Jund al-Khilafah in Tunisia (جند الخلافة في تونس, JAK-T) also known as Islamic State – Tunisia Province (الدولة الإسلامية – ولاية تونس, IS–TP) was a militant organization affiliated with the Islamic State based in Tunisia.

== History ==
Jund al-Khilafah in Tunisia was established in September 2014 after another militant organization in Tunisia, Uqba ibn Nafi Brigade, defected from their original leaders of al-Qaeda in the Islamic Maghreb and gave bay'ah to then-"caliph" of the Islamic State, Abu Bakr al-Baghdadi, Jund al-Khilafah in Tunisia did the same. Jund al-Khilafah and Uqba ibn Nafi Brigade heavily competed for land and power, especially with the pro-Al-Qaeda branch of Uqba ibn Nafi Brigade but both organizations only achieved little success against Tunisia. The conflict between Jund al-Khilafah and Uqba ibn Nafi Brigade resulted in the deaths of many civilians and Tunisian security forces with both groups seeing more members in 2015, but Tunisian forces still had relative control over the situation and the insurgency wasn't as widespread. As of 2018, Jund al-Khilafah only has around 100 members. During its early years active, Jund al-Khilafah made large and sporadic attacks in order to get the attention of the higher leadership of the Islamic State to become known as an official wilayat (province). Throughout 2015, the group established itself in lower-income areas of Tunisia like the town of Kasserine and through the areas of the Chambi mountains. Jund al-Khilafah has attempted to recruit Tunisian youth through social media using tactics that the Islamic State uses through their social media use. Working alongside the Islamic State – Algeria Province, Jund al-Khilafah expanded operation outside of Tunisia and into Algeria which caused joint operations with Tunisia and Algeria to eliminate factions of Jund al-Khilafah inside Algeria since they based themselves on the border region of Kasserine Governorate.

In 2015, under the name Islamic State – Tunisia Province, released a video entitled "Soon, Soon" showed their strongholds in Tunisia.

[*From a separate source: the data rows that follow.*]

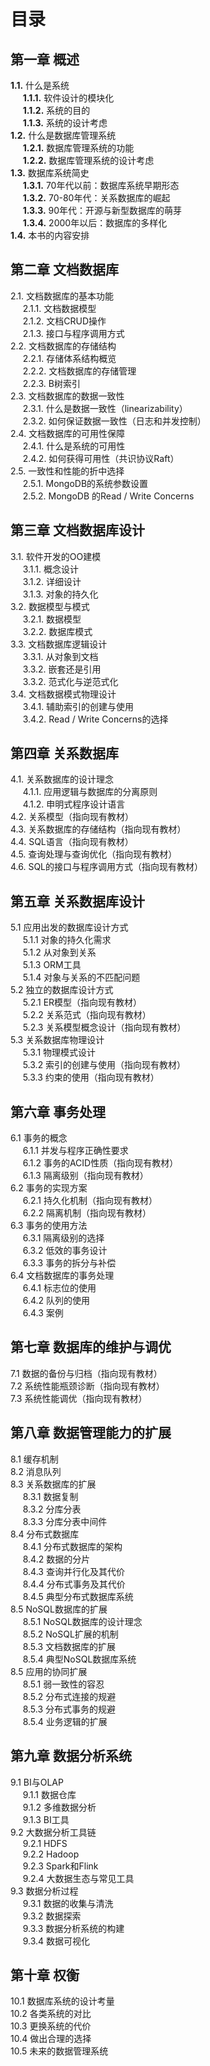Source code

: # 目录

## 第一章 概述
__1.1.__ 什么是系统  
&nbsp;&nbsp;&nbsp;&nbsp; __1.1.1.__ 软件设计的模块化  
&nbsp;&nbsp;&nbsp;&nbsp; __1.1.2.__ 系统的目的  
&nbsp;&nbsp;&nbsp;&nbsp; __1.1.3.__ 系统的设计考虑  
__1.2.__ 什么是数据库管理系统  
&nbsp;&nbsp;&nbsp;&nbsp; __1.2.1.__ 数据库管理系统的功能  
&nbsp;&nbsp;&nbsp;&nbsp; __1.2.2.__ 数据库管理系统的设计考虑  
__1.3.__ 数据库系统简史  
&nbsp;&nbsp;&nbsp;&nbsp; __1.3.1.__ 70年代以前：数据库系统早期形态  
&nbsp;&nbsp;&nbsp;&nbsp; __1.3.2.__ 70-80年代：关系数据库的崛起  
&nbsp;&nbsp;&nbsp;&nbsp; __1.3.3.__ 90年代：开源与新型数据库的萌芽  
&nbsp;&nbsp;&nbsp;&nbsp; __1.3.4.__ 2000年以后：数据库的多样化  
__1.4.__ 本书的内容安排
	
## 第二章 文档数据库
2.1. 文档数据库的基本功能  
&nbsp;&nbsp;&nbsp;&nbsp; 2.1.1. 文档数据模型  
&nbsp;&nbsp;&nbsp;&nbsp; 2.1.2. 文档CRUD操作  
&nbsp;&nbsp;&nbsp;&nbsp; 2.1.3. 接口与程序调用方式  
	2.2. 文档数据库的存储结构  
&nbsp;&nbsp;&nbsp;&nbsp; 2.2.1. 存储体系结构概览  
&nbsp;&nbsp;&nbsp;&nbsp; 2.2.2. 文档数据库的存储管理  
&nbsp;&nbsp;&nbsp;&nbsp; 2.2.3. B树索引  
	2.3. 文档数据库的数据一致性  
&nbsp;&nbsp;&nbsp;&nbsp; 2.3.1. 什么是数据一致性（linearizability）  
&nbsp;&nbsp;&nbsp;&nbsp; 2.3.2. 如何保证数据一致性（日志和并发控制）  
	2.4. 文档数据库的可用性保障  
&nbsp;&nbsp;&nbsp;&nbsp; 2.4.1. 什么是系统的可用性  
&nbsp;&nbsp;&nbsp;&nbsp; 2.4.2. 如何获得可用性（共识协议Raft）  
	2.5. 一致性和性能的折中选择  
&nbsp;&nbsp;&nbsp;&nbsp; 2.5.1. MongoDB的系统参数设置  
&nbsp;&nbsp;&nbsp;&nbsp; 2.5.2. MongoDB 的Read / Write Concerns  
		
## 第三章 文档数据库设计
3.1. 软件开发的OO建模  
&nbsp;&nbsp;&nbsp;&nbsp; 3.1.1. 概念设计  
&nbsp;&nbsp;&nbsp;&nbsp; 3.1.2. 详细设计  
&nbsp;&nbsp;&nbsp;&nbsp; 3.1.3. 对象的持久化  
	3.2. 数据模型与模式  
&nbsp;&nbsp;&nbsp;&nbsp; 3.2.1. 数据模型  
&nbsp;&nbsp;&nbsp;&nbsp; 3.2.2. 数据库模式  
	3.3. 文档数据库逻辑设计  
&nbsp;&nbsp;&nbsp;&nbsp; 3.3.1. 从对象到文档  
&nbsp;&nbsp;&nbsp;&nbsp; 3.3.2. 嵌套还是引用  
&nbsp;&nbsp;&nbsp;&nbsp; 3.3.2. 范式化与逆范式化  
	3.4. 文档数据模式物理设计  
&nbsp;&nbsp;&nbsp;&nbsp; 3.4.1. 辅助索引的创建与使用  
&nbsp;&nbsp;&nbsp;&nbsp; 3.4.2. Read / Write Concerns的选择  
		
## 第四章 关系数据库
4.1. 关系数据库的设计理念  
&nbsp;&nbsp;&nbsp;&nbsp; 4.1.1. 应用逻辑与数据库的分离原则  
&nbsp;&nbsp;&nbsp;&nbsp; 4.1.2. 申明式程序设计语言  
	4.2. 关系模型（指向现有教材）  
	4.3. 关系数据库的存储结构（指向现有教材）  
	4.4. SQL语言（指向现有教材）  
	4.5. 查询处理与查询优化（指向现有教材）  
	4.6. SQL的接口与程序调用方式（指向现有教材）  
	
## 第五章 关系数据库设计
5.1 应用出发的数据库设计方式  
&nbsp;&nbsp;&nbsp;&nbsp; 5.1.1 对象的持久化需求  
&nbsp;&nbsp;&nbsp;&nbsp; 5.1.2 从对象到关系  
&nbsp;&nbsp;&nbsp;&nbsp; 5.1.3 ORM工具  
&nbsp;&nbsp;&nbsp;&nbsp; 5.1.4 对象与关系的不匹配问题  
	5.2 独立的数据库设计方式  
&nbsp;&nbsp;&nbsp;&nbsp; 5.2.1 ER模型（指向现有教材）  
&nbsp;&nbsp;&nbsp;&nbsp; 5.2.2 关系范式（指向现有教材）  
&nbsp;&nbsp;&nbsp;&nbsp; 5.2.3 关系模型概念设计（指向现有教材）  
	5.3 关系数据库物理设计  
&nbsp;&nbsp;&nbsp;&nbsp; 5.3.1 物理模式设计  
&nbsp;&nbsp;&nbsp;&nbsp; 5.3.2 索引的创建与使用（指向现有教材）  
&nbsp;&nbsp;&nbsp;&nbsp; 5.3.3 约束的使用（指向现有教材）  

## 第六章 事务处理
6.1 事务的概念  
&nbsp;&nbsp;&nbsp;&nbsp; 6.1.1 并发与程序正确性要求  
&nbsp;&nbsp;&nbsp;&nbsp; 6.1.2 事务的ACID性质（指向现有教材）  
&nbsp;&nbsp;&nbsp;&nbsp; 6.1.3 隔离级别（指向现有教材）  
	6.2 事务的实现方案  
&nbsp;&nbsp;&nbsp;&nbsp; 6.2.1 持久化机制（指向现有教材）  
&nbsp;&nbsp;&nbsp;&nbsp; 6.2.2 隔离机制（指向现有教材）  
	6.3 事务的使用方法  
&nbsp;&nbsp;&nbsp;&nbsp; 6.3.1 隔离级别的选择  
&nbsp;&nbsp;&nbsp;&nbsp; 6.3.2 低效的事务设计  
&nbsp;&nbsp;&nbsp;&nbsp; 6.3.3 事务的拆分与补偿  
	6.4 文档数据库的事务处理  
&nbsp;&nbsp;&nbsp;&nbsp; 6.4.1 标志位的使用  
&nbsp;&nbsp;&nbsp;&nbsp; 6.4.2 队列的使用  
&nbsp;&nbsp;&nbsp;&nbsp; 6.4.3 案例  

## 第七章 数据库的维护与调优
7.1 数据的备份与归档（指向现有教材）  
	7.2 系统性能瓶颈诊断（指向现有教材）  
	7.3 系统性能调优（指向现有教材）  

## 第八章 数据管理能力的扩展
8.1 缓存机制  
	8.2 消息队列  
	8.3 关系数据库的扩展  
&nbsp;&nbsp;&nbsp;&nbsp; 8.3.1 数据复制  
&nbsp;&nbsp;&nbsp;&nbsp; 8.3.2 分库分表  
&nbsp;&nbsp;&nbsp;&nbsp; 8.3.3 分库分表中间件  
	8.4 分布式数据库  
&nbsp;&nbsp;&nbsp;&nbsp; 8.4.1 分布式数据库的架构  
&nbsp;&nbsp;&nbsp;&nbsp; 8.4.2 数据的分片  
&nbsp;&nbsp;&nbsp;&nbsp; 8.4.3 查询并行化及其代价  
&nbsp;&nbsp;&nbsp;&nbsp; 8.4.4 分布式事务及其代价  
&nbsp;&nbsp;&nbsp;&nbsp; 8.4.5 典型分布式数据库系统  
	8.5 NoSQL数据库的扩展  
&nbsp;&nbsp;&nbsp;&nbsp; 8.5.1 NoSQL数据库的设计理念  
&nbsp;&nbsp;&nbsp;&nbsp; 8.5.2 NoSQL扩展的机制  
&nbsp;&nbsp;&nbsp;&nbsp; 8.5.3 文档数据库的扩展  
&nbsp;&nbsp;&nbsp;&nbsp; 8.5.4 典型NoSQL数据库系统  
	8.5 应用的协同扩展  
&nbsp;&nbsp;&nbsp;&nbsp; 8.5.1 弱一致性的容忍  
&nbsp;&nbsp;&nbsp;&nbsp; 8.5.2 分布式连接的规避  
&nbsp;&nbsp;&nbsp;&nbsp; 8.5.3 分布式事务的规避  
&nbsp;&nbsp;&nbsp;&nbsp; 8.5.4 业务逻辑的扩展  
		
## 第九章 数据分析系统
9.1 BI与OLAP  
&nbsp;&nbsp;&nbsp;&nbsp; 9.1.1 数据仓库  
&nbsp;&nbsp;&nbsp;&nbsp; 9.1.2 多维数据分析  
&nbsp;&nbsp;&nbsp;&nbsp; 9.1.3 BI工具  
	9.2 大数据分析工具链  
&nbsp;&nbsp;&nbsp;&nbsp; 9.2.1 HDFS  
&nbsp;&nbsp;&nbsp;&nbsp; 9.2.2 Hadoop  
&nbsp;&nbsp;&nbsp;&nbsp; 9.2.3 Spark和Flink  
&nbsp;&nbsp;&nbsp;&nbsp; 9.2.4 大数据生态与常见工具  
	9.3 数据分析过程  
&nbsp;&nbsp;&nbsp;&nbsp; 9.3.1 数据的收集与清洗  
&nbsp;&nbsp;&nbsp;&nbsp; 9.3.2 数据探索  
&nbsp;&nbsp;&nbsp;&nbsp; 9.3.3 数据分析系统的构建  
&nbsp;&nbsp;&nbsp;&nbsp; 9.3.4 数据可视化  

## 第十章 权衡
10.1 数据库系统的设计考量  
	10.2 各类系统的对比  
	10.3 更换系统的代价  
	10.4 做出合理的选择  
	10.5 未来的数据管理系统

With this, there were plans on establishing Jund al-Khilafah as an official wilayah (province) of the Islamic State.

On March 31, 2015, Jund al-Khilafah would claim responsibility for an attack against a museum in Bardo on March 18, 2015 via a YouTube video where an anonymous Arab speaker would state "We give you the glad tidings that we are soldiers of the Islamic State in your land — Jund al-Khilafah, soldiers of the Caliph Abu Bakr, may Allah preserve him". The attack killed 22 people, mainly foreign tourists.

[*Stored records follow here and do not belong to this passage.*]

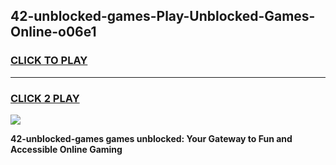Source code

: 
## 42-unblocked-games-Play-Unblocked-Games-Online-o06e1
<h3>
<a href="https://premium76.site?title=42-unblocked-games&ref=24A">CLICK TO PLAY</a></h3>
<hr>

<h3>
<a href="https://premium76.site?title=42-unblocked-games&ref=24A">CLICK 2 PLAY</a>
  
</h3>

<a href="https://premium76.site?title=42-unblocked-games&ref=24A"><img src="https://clearcache.store/games.png"></a>


**42-unblocked-games games unblocked: Your Gateway to Fun and Accessible Online Gaming**
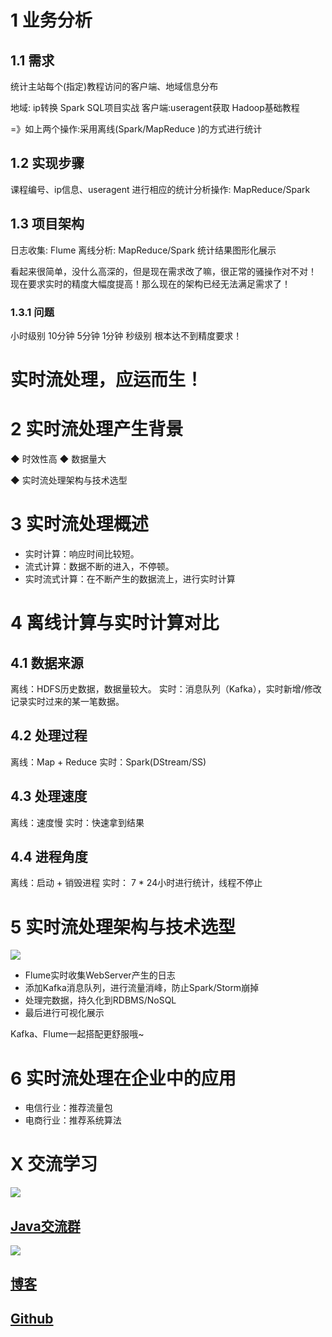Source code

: # 1 业务分析
## 1.1 需求
统计主站每个(指定)教程访问的客户端、地域信息分布

地域: ip转换 Spark SQL项目实战
客户端:useragent获取 Hadoop基础教程

=》如上两个操作:采用离线(Spark/MapReduce )的方式进行统计
## 1.2 实现步骤
课程编号、ip信息、useragent
进行相应的统计分析操作: MapReduce/Spark

## 1.3 项目架构
日志收集: Flume
离线分析: MapReduce/Spark
统计结果图形化展示

看起来很简单，没什么高深的，但是现在需求改了嘛，很正常的骚操作对不对！
现在要求实时的精度大幅度提高！那么现在的架构已经无法满足需求了！
### 1.3.1 问题
小时级别
10分钟
5分钟
1分钟
秒级别
根本达不到精度要求！

# 实时流处理，应运而生！

# 2 实时流处理产生背景
◆ 时效性高
◆ 数据量大

◆ 实时流处理架构与技术选型
# 3 实时流处理概述
- 实时计算：响应时间比较短。
- 流式计算：数据不断的进入，不停顿。
- 实时流式计算：在不断产生的数据流上，进行实时计算

# 4 离线计算与实时计算对比
## 4.1 数据来源
离线：HDFS历史数据，数据量较大。
实时：消息队列（Kafka），实时新增/修改记录实时过来的某一笔数据。

## 4.2 处理过程
离线：Map + Reduce
实时：Spark(DStream/SS)

## 4.3 处理速度
离线：速度慢
实时：快速拿到结果


## 4.4 进程角度
离线：启动 + 销毁进程
实时： 7 * 24小时进行统计，线程不停止

# 5 实时流处理架构与技术选型
![](https://img-blog.csdnimg.cn/20190522010115726.png?x-oss-process=image/watermark,type_ZmFuZ3poZW5naGVpdGk,shadow_10,text_aHR0cHM6Ly9ibG9nLmNzZG4ubmV0L3FxXzMzNTg5NTEw,size_16,color_FFFFFF,t_70)

- Flume实时收集WebServer产生的日志
- 添加Kafka消息队列，进行流量消峰，防止Spark/Storm崩掉
- 处理完数据，持久化到RDBMS/NoSQL
- 最后进行可视化展示

Kafka、Flume一起搭配更舒服哦~

# 6 实时流处理在企业中的应用
- 电信行业：推荐流量包
- 电商行业：推荐系统算法
# X 交流学习
![](https://img-blog.csdnimg.cn/20190504005601174.jpg)

## [Java交流群](https://jq.qq.com/?_wv=1027&k=5UB4P1T)
![](https://img-blog.csdnimg.cn/20190502142519844.jpg?x-oss-process=image/watermark,type_ZmFuZ3poZW5naGVpdGk,shadow_10,text_aHR0cHM6Ly9ibG9nLmNzZG4ubmV0L3FxXzMzNTg5NTEw,size_16,color_FFFFFF,t_70)

## [博客](http://www.shishusheng.com)

## [Github](https://github.com/Wasabi1234)
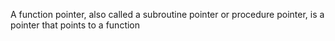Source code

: A function pointer, also called a subroutine pointer or procedure pointer, is a pointer that points to a function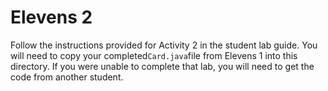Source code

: # Elevens 2

Follow the instructions provided for Activity 2 in the student lab guide. You will need to copy your completed` Card.java `file from Elevens 1 into this directory. If you were unable to complete that lab, you will need to get the code from another student.
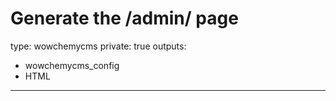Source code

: # Generate the /admin/ page
type: wowchemycms
private: true
outputs:
  - wowchemycms_config
  - HTML
---
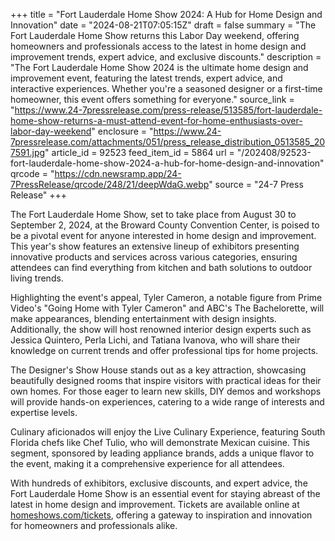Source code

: +++
title = "Fort Lauderdale Home Show 2024: A Hub for Home Design and Innovation"
date = "2024-08-21T07:05:15Z"
draft = false
summary = "The Fort Lauderdale Home Show returns this Labor Day weekend, offering homeowners and professionals access to the latest in home design and improvement trends, expert advice, and exclusive discounts."
description = "The Fort Lauderdale Home Show 2024 is the ultimate home design and improvement event, featuring the latest trends, expert advice, and interactive experiences. Whether you're a seasoned designer or a first-time homeowner, this event offers something for everyone."
source_link = "https://www.24-7pressrelease.com/press-release/513585/fort-lauderdale-home-show-returns-a-must-attend-event-for-home-enthusiasts-over-labor-day-weekend"
enclosure = "https://www.24-7pressrelease.com/attachments/051/press_release_distribution_0513585_207591.jpg"
article_id = 92523
feed_item_id = 5864
url = "/202408/92523-fort-lauderdale-home-show-2024-a-hub-for-home-design-and-innovation"
qrcode = "https://cdn.newsramp.app/24-7PressRelease/qrcode/248/21/deepWdaG.webp"
source = "24-7 Press Release"
+++

<p>The Fort Lauderdale Home Show, set to take place from August 30 to September 2, 2024, at the Broward County Convention Center, is poised to be a pivotal event for anyone interested in home design and improvement. This year's show features an extensive lineup of exhibitors presenting innovative products and services across various categories, ensuring attendees can find everything from kitchen and bath solutions to outdoor living trends.</p><p>Highlighting the event's appeal, Tyler Cameron, a notable figure from Prime Video's "Going Home with Tyler Cameron" and ABC's The Bachelorette, will make appearances, blending entertainment with design insights. Additionally, the show will host renowned interior design experts such as Jessica Quintero, Perla Lichi, and Tatiana Ivanova, who will share their knowledge on current trends and offer professional tips for home projects.</p><p>The Designer's Show House stands out as a key attraction, showcasing beautifully designed rooms that inspire visitors with practical ideas for their own homes. For those eager to learn new skills, DIY demos and workshops will provide hands-on experiences, catering to a wide range of interests and expertise levels.</p><p>Culinary aficionados will enjoy the Live Culinary Experience, featuring South Florida chefs like Chef Tulio, who will demonstrate Mexican cuisine. This segment, sponsored by leading appliance brands, adds a unique flavor to the event, making it a comprehensive experience for all attendees.</p><p>With hundreds of exhibitors, exclusive discounts, and expert advice, the Fort Lauderdale Home Show is an essential event for staying abreast of the latest in home design and improvement. Tickets are available online at <a href="https://homeshows.com/tickets" rel="nofollow" target="_blank">homeshows.com/tickets</a>, offering a gateway to inspiration and innovation for homeowners and professionals alike.</p>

In January 2019, the Tunisian government would freeze assets belonging to Jund al-Khilafah and charge 40 members of Jund al-Khilafah with terrorism-related charges.

In July 2019, the Islamic State official media office released multiple videos entitled "The Best Outcome is for the Pious" which showed many provinces and new provinces pledging allegiance, or renewing their pledges, to then-leader of the Islamic State, Abu Bakr al-Baghdadi, which included the newly established Tunisia Province.

In September 2020, Jund al-Khilafah would attack Tunisian national guards, killing one and wounding one.

On December 12, 2020, the United States designated the emir of Jund al-Khilafah, Ashraf al-Qizani also known as Abu 'Ubaydah al-Kafi, a specially designated global terrorist who, before becoming the leader, served as a member of the group's Majlis al-Shura.

In January 2020, it was revealed that the leader of Jund al-Khilafah, Ashraf al-Qizani (full name being Ashraf bin Fathi Al-Qizani), was in hiding in western Libya.

On December 7, 2022, a photo set was released by Tunisia Wilayah (Tunisia Province) of the Islamic State where members pledged allegiance to the new leader of the Islamic State Abu al-Hussein al-Husseini al-Qurashi.

In April 2024, multiple members of Jund al-Khilafah were arrested by specialized units of the General Administration of the National Army and National Guard of Tunisia.

In December 2024, two members of Jund al-Khilafah, Raed Al-Tawati and Yassin Al-Qanouni, would be sentenced to death after a verdict was reached for participating in the ambush of Tunisian soldiers in Jabal Al-Shaanbi in the Qasrin Governorate on July 29, 2013 which killed 12 Tunisian soldiers. As a result of this, Tunisia tightened their laws and made them stricter on terrorist activities.